The CEFR is an international standard used to describe language ability. Here are specific details of the CEFR for this topic.

General Explanation:

Can understand sentences and frequently used expressions related to areas of most immediate relevance (e.g. very basic personal and family information, shopping, local geography, employment). Can communicate in simple and routine tasks requiring a simple and direct exchange of information on familiar and routine matters. Can describe in simple terms aspects of his/her background, immediate environment and matters in areas of immediate need.

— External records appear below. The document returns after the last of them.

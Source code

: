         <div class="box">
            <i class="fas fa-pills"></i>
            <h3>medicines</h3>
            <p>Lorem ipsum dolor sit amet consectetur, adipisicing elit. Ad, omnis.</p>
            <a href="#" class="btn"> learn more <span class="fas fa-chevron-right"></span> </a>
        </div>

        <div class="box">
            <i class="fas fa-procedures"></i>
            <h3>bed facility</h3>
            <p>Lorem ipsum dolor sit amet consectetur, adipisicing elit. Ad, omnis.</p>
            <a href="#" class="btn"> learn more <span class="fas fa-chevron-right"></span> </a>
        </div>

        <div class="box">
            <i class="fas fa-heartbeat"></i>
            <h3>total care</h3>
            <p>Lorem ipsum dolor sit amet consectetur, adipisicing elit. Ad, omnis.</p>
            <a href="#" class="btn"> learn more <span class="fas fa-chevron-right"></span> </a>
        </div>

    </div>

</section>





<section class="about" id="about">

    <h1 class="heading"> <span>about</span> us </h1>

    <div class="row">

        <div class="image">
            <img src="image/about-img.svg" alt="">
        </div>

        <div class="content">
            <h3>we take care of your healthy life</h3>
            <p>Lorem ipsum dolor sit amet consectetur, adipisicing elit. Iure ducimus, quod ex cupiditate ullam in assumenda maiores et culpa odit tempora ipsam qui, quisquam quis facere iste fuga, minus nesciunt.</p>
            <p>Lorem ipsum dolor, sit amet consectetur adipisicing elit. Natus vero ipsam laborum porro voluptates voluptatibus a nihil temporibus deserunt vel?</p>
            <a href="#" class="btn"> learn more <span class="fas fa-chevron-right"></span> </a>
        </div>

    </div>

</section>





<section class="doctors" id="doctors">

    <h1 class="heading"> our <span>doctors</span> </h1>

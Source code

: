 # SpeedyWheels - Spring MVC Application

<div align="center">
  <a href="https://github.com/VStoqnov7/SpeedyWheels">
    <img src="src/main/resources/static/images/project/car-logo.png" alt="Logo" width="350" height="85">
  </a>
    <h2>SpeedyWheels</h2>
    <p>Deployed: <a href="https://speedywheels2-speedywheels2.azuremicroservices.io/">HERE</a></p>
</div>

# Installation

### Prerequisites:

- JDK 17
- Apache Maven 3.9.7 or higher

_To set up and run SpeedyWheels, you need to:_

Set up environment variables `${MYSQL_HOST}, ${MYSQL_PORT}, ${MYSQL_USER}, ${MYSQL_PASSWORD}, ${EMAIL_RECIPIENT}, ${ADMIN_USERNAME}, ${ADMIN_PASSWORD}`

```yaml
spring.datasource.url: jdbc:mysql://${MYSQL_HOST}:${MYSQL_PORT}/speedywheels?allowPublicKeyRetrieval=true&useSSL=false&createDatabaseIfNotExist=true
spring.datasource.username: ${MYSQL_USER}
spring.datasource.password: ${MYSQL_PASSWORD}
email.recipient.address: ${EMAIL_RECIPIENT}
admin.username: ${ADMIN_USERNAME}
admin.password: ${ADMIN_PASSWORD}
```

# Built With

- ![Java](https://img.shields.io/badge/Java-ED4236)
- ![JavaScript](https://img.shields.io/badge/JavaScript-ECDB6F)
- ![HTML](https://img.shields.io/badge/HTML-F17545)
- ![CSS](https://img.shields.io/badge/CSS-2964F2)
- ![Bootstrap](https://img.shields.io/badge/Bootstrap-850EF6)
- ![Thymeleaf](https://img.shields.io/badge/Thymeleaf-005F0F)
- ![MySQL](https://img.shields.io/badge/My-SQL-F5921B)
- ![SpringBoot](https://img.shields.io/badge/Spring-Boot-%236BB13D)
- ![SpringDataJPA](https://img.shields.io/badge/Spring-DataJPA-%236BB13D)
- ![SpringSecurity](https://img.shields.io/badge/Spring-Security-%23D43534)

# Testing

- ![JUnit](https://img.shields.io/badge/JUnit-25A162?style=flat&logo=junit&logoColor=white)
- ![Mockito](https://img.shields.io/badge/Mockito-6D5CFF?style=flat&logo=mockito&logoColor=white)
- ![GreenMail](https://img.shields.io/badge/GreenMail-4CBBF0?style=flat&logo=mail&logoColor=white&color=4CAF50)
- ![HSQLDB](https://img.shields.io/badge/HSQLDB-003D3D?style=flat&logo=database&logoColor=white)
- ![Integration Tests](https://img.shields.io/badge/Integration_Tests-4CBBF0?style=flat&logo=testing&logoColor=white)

Specific Capabilities at this Level

I can write short, simple notes and messages relating to matters in areas of immediate needs. I can write a very simple personal letter, for example thanking someone for something.
Spoken Production:
I can use a series of phrases and sentences to describe in simple terms my family and other people, living conditions, my educational background and my present or most recent job.
Spoken Interaction:
I can communicate in simple and routine tasks requiring a simple and direct exchange of information on familiar topics and activities. I can handle very short social exchanges, even though I can’t usually understand enough to keep the conversation going myself.
I can read very short, simple texts. I can find specific, predictable information in simple everyday material such as advertisements, prospectuses, menus and timetables and I can understand short simple personal letters.
I can understand phrases and the highest frequency vocabulary related to areas of most immediate personal relevance (e.g. very basic personal and family information, shopping, local area, employment). I can catch the main point in short, clear, simple messages and announcements.